I've already hacked on my personal branch of pyglet to see if this is 
possible while keeping with the current pyglet structure, and I think it 
might be. I'm no OpenGL expert, but I think the following ideas will work: 

   1. Each Batch encompasses one VAO.
   2. Each Group can contain shader programs.
   3. The current default Group, which is a NullGroup, will instead contain 
   a basic shader program.
   4. The pyglet.graphics module remains the same.
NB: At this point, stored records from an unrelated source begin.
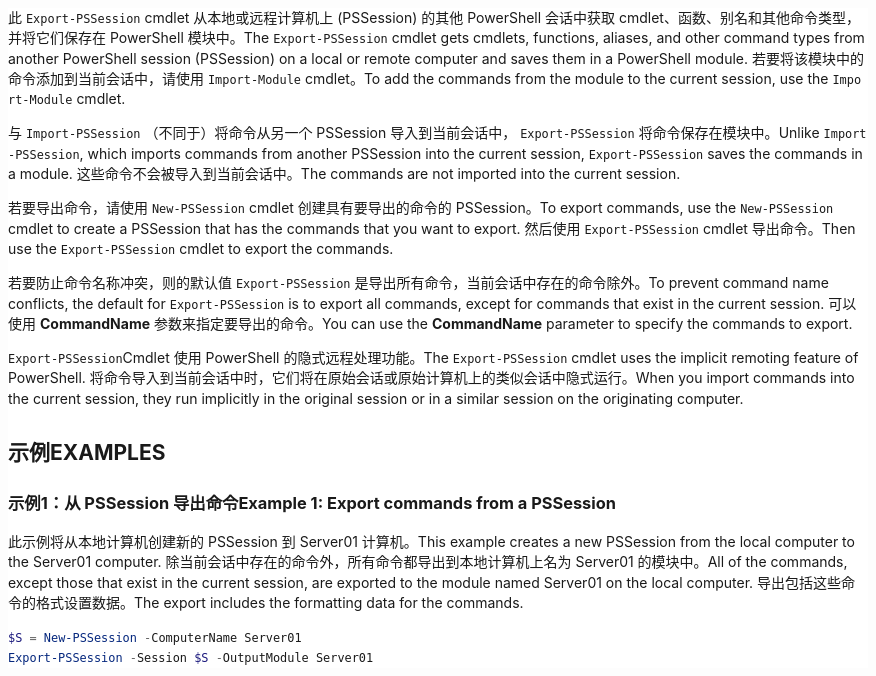 <span data-ttu-id="b1bee-109">此 `Export-PSSession` cmdlet 从本地或远程计算机上 (PSSession) 的其他 PowerShell 会话中获取 cmdlet、函数、别名和其他命令类型，并将它们保存在 PowerShell 模块中。</span><span class="sxs-lookup"><span data-stu-id="b1bee-109">The `Export-PSSession` cmdlet gets cmdlets, functions, aliases, and other command types from another PowerShell session (PSSession) on a local or remote computer and saves them in a PowerShell module.</span></span> <span data-ttu-id="b1bee-110">若要将该模块中的命令添加到当前会话中，请使用 `Import-Module` cmdlet。</span><span class="sxs-lookup"><span data-stu-id="b1bee-110">To add the commands from the module to the current session, use the `Import-Module` cmdlet.</span></span>

<span data-ttu-id="b1bee-111">与 `Import-PSSession` （不同于）将命令从另一个 PSSession 导入到当前会话中， `Export-PSSession` 将命令保存在模块中。</span><span class="sxs-lookup"><span data-stu-id="b1bee-111">Unlike `Import-PSSession`, which imports commands from another PSSession into the current session, `Export-PSSession` saves the commands in a module.</span></span> <span data-ttu-id="b1bee-112">这些命令不会被导入到当前会话中。</span><span class="sxs-lookup"><span data-stu-id="b1bee-112">The commands are not imported into the current session.</span></span>

<span data-ttu-id="b1bee-113">若要导出命令，请使用 `New-PSSession` cmdlet 创建具有要导出的命令的 PSSession。</span><span class="sxs-lookup"><span data-stu-id="b1bee-113">To export commands, use the `New-PSSession` cmdlet to create a PSSession that has the commands that you want to export.</span></span> <span data-ttu-id="b1bee-114">然后使用 `Export-PSSession` cmdlet 导出命令。</span><span class="sxs-lookup"><span data-stu-id="b1bee-114">Then use the `Export-PSSession` cmdlet to export the commands.</span></span>

<span data-ttu-id="b1bee-115">若要防止命令名称冲突，则的默认值 `Export-PSSession` 是导出所有命令，当前会话中存在的命令除外。</span><span class="sxs-lookup"><span data-stu-id="b1bee-115">To prevent command name conflicts, the default for `Export-PSSession` is to export all commands, except for commands that exist in the current session.</span></span> <span data-ttu-id="b1bee-116">可以使用 **CommandName** 参数来指定要导出的命令。</span><span class="sxs-lookup"><span data-stu-id="b1bee-116">You can use the **CommandName** parameter to specify the commands to export.</span></span>

<span data-ttu-id="b1bee-117">`Export-PSSession`Cmdlet 使用 PowerShell 的隐式远程处理功能。</span><span class="sxs-lookup"><span data-stu-id="b1bee-117">The `Export-PSSession` cmdlet uses the implicit remoting feature of PowerShell.</span></span> <span data-ttu-id="b1bee-118">将命令导入到当前会话中时，它们将在原始会话或原始计算机上的类似会话中隐式运行。</span><span class="sxs-lookup"><span data-stu-id="b1bee-118">When you import commands into the current session, they run implicitly in the original session or in a similar session on the originating computer.</span></span>

## <span data-ttu-id="b1bee-119">示例</span><span class="sxs-lookup"><span data-stu-id="b1bee-119">EXAMPLES</span></span>

### <span data-ttu-id="b1bee-120">示例1：从 PSSession 导出命令</span><span class="sxs-lookup"><span data-stu-id="b1bee-120">Example 1: Export commands from a PSSession</span></span>

<span data-ttu-id="b1bee-121">此示例将从本地计算机创建新的 PSSession 到 Server01 计算机。</span><span class="sxs-lookup"><span data-stu-id="b1bee-121">This example creates a new PSSession from the local computer to the Server01 computer.</span></span> <span data-ttu-id="b1bee-122">除当前会话中存在的命令外，所有命令都导出到本地计算机上名为 Server01 的模块中。</span><span class="sxs-lookup"><span data-stu-id="b1bee-122">All of the commands, except those that exist in the current session, are exported to the module named Server01 on the local computer.</span></span> <span data-ttu-id="b1bee-123">导出包括这些命令的格式设置数据。</span><span class="sxs-lookup"><span data-stu-id="b1bee-123">The export includes the formatting data for the commands.</span></span>

```powershell
$S = New-PSSession -ComputerName Server01
Export-PSSession -Session $S -OutputModule Server01
```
The default shaders will 
   contain attributes that match the expected names.
   5. If you wish to use your own shaders, and wish to use the 
   pyglet.graphics.attribute clases, you must use the same attribute names (as 
   these are hardcoded in the module).

I've already tried this, in that I hacked the pyglet.graphics module to 
work with OpenGL 3+. This means vertex lists and batches both work, and you 
can create and draw primitives just like normal. The Sprite module is also 
working, but is broken because the current default shader is too crude to 
handle texture data correctly. It's just a proof of concept at this stage.